Franchise Four: Larry Doby and Lou Boudreau

Larry Doby is honored at Progressive Field in Cleveland.

Larry Doby is honored at Progressive Field in Cleveland.

The dust finally cleared on the Franchise Four at the 2015 Major League Baseball All-Star Game in Cincinnati.

There were 120 players on the list announced prior to the mid-summer classic at Great American Ball Park with four from each of the 30 clubs.

Back in May, Shoestring Catches had made some recommendations for fans to vote for the most impactful players for every team. In the end, 84 of those recommended players made the list.

The Arizona Diamondbacks, Cincinnati Reds, Detroit Tigers, Kansas City Royals, Minnesota Twins, New York Yankees, Pittsburgh Pirates, San Diego Padres and Seattle Mariners were correctly picked.

The Cleveland Indians and Oakland A’s were the biggest misses with only one player making the list from each franchise. I can live with the A’s selections, but it’s the Indians that caused the most trouble.

Bob Feller was the only one that matched the list announced. Since Nap Lajoie was named as one of the four Greatest Pioneers, that’s an acceptable omission.

Tris Speaker was not among the choices for Shoestring Catches, which was a tough call. He deserves to be there. Jim Thome and Omar Vizquel may be worthy choices, but in the context of baseball history, they just shouldn’t be on the list.

lou boudreau 1949Cleveland has not won a World Series since 1948 and to not include Larry Doby and Lou Boudreau is an injustice.

In 1947, Doby became the first African-American to play in the American League just a few months after Jackie Robinson played with the Brooklyn Dodgers. That alone should merit a selection, but the fact that the seven-time all-star put together a career that led to his induction into the National Baseball Hall of Fame in 1998 is also enough. Doby was part the 1948 world champs and the 1954 AL pennant winners. He won the home run crowns in 1952 and 1954.

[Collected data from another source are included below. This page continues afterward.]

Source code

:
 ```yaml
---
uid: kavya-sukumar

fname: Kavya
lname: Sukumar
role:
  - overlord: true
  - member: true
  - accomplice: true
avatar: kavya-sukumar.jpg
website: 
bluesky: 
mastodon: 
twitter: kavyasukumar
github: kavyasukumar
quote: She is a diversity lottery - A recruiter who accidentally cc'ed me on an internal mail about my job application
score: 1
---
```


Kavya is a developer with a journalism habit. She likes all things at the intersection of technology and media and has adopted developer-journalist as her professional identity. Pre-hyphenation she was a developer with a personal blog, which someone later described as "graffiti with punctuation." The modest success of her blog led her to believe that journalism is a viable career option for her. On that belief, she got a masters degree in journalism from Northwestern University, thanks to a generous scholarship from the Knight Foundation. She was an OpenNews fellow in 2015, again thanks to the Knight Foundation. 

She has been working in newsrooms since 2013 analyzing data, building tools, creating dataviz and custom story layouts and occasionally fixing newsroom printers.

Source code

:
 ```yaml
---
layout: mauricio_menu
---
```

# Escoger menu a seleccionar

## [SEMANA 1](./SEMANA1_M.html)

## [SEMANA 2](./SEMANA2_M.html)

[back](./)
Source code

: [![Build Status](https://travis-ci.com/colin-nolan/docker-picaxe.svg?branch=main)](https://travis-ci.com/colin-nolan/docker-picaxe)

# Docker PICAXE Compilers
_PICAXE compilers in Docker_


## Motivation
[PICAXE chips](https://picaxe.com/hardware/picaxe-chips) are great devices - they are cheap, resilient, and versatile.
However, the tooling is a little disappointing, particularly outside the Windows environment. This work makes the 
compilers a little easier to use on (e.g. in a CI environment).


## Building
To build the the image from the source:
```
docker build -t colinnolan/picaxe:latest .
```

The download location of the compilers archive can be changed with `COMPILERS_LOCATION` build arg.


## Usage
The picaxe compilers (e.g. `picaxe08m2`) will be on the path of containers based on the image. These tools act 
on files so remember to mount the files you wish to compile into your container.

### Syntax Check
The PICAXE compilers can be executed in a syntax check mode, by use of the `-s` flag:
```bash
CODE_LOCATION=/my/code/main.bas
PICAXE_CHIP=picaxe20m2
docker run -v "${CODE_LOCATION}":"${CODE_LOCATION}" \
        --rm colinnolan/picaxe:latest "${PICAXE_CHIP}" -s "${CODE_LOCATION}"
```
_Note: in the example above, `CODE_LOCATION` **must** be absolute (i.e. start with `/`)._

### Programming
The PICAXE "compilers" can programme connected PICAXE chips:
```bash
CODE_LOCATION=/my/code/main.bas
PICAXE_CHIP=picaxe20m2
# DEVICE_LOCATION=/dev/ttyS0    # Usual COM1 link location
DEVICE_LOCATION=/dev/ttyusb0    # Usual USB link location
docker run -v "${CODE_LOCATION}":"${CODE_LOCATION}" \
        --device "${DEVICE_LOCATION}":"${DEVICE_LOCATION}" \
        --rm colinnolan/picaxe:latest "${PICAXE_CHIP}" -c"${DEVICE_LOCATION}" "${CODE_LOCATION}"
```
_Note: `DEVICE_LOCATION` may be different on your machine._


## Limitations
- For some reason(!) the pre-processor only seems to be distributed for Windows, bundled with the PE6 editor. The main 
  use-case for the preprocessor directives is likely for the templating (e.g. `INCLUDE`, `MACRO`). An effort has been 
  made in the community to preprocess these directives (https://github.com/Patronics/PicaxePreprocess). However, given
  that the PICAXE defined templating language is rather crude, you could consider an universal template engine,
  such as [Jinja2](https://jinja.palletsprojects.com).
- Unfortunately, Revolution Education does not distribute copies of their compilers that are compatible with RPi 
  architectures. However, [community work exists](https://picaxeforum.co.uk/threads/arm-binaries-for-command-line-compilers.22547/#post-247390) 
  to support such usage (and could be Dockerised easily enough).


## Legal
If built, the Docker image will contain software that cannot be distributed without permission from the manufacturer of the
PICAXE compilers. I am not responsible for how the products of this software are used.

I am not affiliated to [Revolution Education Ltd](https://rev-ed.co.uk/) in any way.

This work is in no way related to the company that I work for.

Boudreau was a seven-time all-star who was elected to the Hall of Fame in 1970. He was the AL’s Most Valuable Player when the Indians won the World Series in 1948. He also served as a player/manager for the club from 1942-50.

On the other side, Thome was a three-time all-star with the Indians. Thome hit 337 of his 612 homers with the Indians, but the difference maker is not winning the World Series.

Like Thome, Vizquel is a Hall of Fame worthy player. Vizquel was a three-time all-star with eight Gold Gloves for the Indians, but as with Thome, the shortstop added to his possible Hall of Fame credentials with other teams.

Ultimately the lists were determined by the fans, but the beauty of the voting is that is leads to discussions. Hopefully, the contributions of Doby and Boudreau will not be forgotten.